In the case of ordinary cohomology, a twist reduces to a local system on X. A local system is the same thing as a functor from the fundamental groupoid of X to the category of abelian groups. This can equivalently be thought of as a locally constant sheaf of abelian groups on X, connecting up with Sammy Black's answer. For more general types of cohomology, these don't correspond to sheaves in the usual sense. If you allow "sheaves of spectra" you can get this work, but that is a difficult and long story.

In the case that $X = BG$ (with G discrete), then the fundamental groupoid of X is equivalent to the category G, i.e. the category with a single object with automorphisms the group G. Then a local system, i.e. a functor $G \to Ab$ is exactly the same as a G-module. Then the twisted cohomology of $BG$ with this twist is exactly the group cohomology of G with values in the module. There is also a similar homology story.

You have to introduce the language of sheaves. Then, the coefficients can be described succinctly as a locally constant sheaf.

Alternatively, you can view the coefficient system as a bundle over your space $BG$ with $A$ fibers. Locally, the coefficients behave as if the $G$-action were trivial, but if one considers a loop that represents a nontrivial element of $\pi_1(BG) = G$, monodromy comes into play.

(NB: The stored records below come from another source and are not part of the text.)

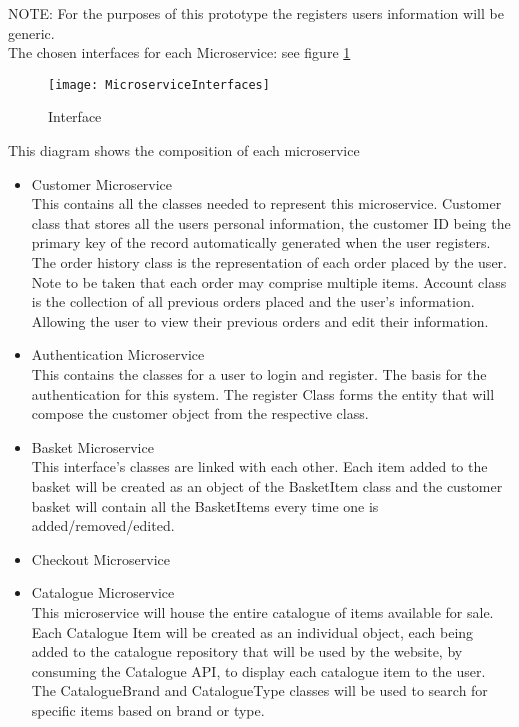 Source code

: NOTE: For the purposes of this prototype the registers users information will be generic.
\pagebreak
\\The chosen interfaces for each Microservice: see figure \ref{fig:MSAInterfaces}\\
\begin{figure}[h]
	\caption{Interface}
	\label{fig:MSAInterfaces}
	\texttt{[image: MicroserviceInterfaces]}
\end{figure}
This diagram shows the composition of each microservice
\begin{itemize}
	\item Customer Microservice\\
	This contains all the classes needed to represent this microservice. Customer class that stores all the users personal information, the customer ID being the primary key of the record automatically generated when the user registers. The order history class is the representation of each order placed by the user. Note to be taken that each order may comprise multiple items.   Account class is the collection of all previous orders placed and the user's information. Allowing the user to view their previous orders and edit their information.
	\item Authentication Microservice\\
	This contains the classes for a user to login and register. The basis for the authentication for this system. The register Class forms the entity that will compose the customer object from the respective class.
	\item Basket Microservice\\
	This interface's classes are linked with each other. Each item added to the basket will be created as an object of the BasketItem class and the customer basket will contain all the BasketItems every time one is added/removed/edited.
	\item Checkout Microservice\\
	\item Catalogue Microservice\\
	This microservice will house the entire catalogue of items available for sale. Each Catalogue Item will be created as an individual object, each being added to the catalogue repository that will be used by the website, by consuming the Catalogue API, to display each catalogue item to the user. The CatalogueBrand and CatalogueType classes will be used to search for specific items based on brand or type.
\end{itemize}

For any space $X$ with $\pi_1X=G$ and any $ZG$ module $A$, define $C_*(X;A)$ to be $C_*(\tilde{X})\otimes_{ZG}A$ and define $C^* (X;A)$ to be $Hom_{ZG}(C_*(\tilde{X}),A)$, where $C_*(\tilde{X})$ is the
(cellular, or singular) chain complex of the universal cover of $X$ viewed as a free $ZG$ complex. (supressing notation involving left v.right action). Then take co/homology. It makes no difference whether the action is trivial or not. If $A$ has a trivial action, then $C_*(\tilde{X})\otimes_{ZG}A=C_*(X)\otimes A$ and $Hom_{ZG}(C_*(\tilde{X}),A)=Hom(C_*(X),A)$. Taking $X=BG$ answers your question, assuming you like topology and define group homology in terms of $BG$

If you prefer to start with an algebraic definition of group cohomology (eg bar construction) then you need some argument that relates the algebra to a cell structure for $BG$: but you need this argument whether or not your coefficients are twisted.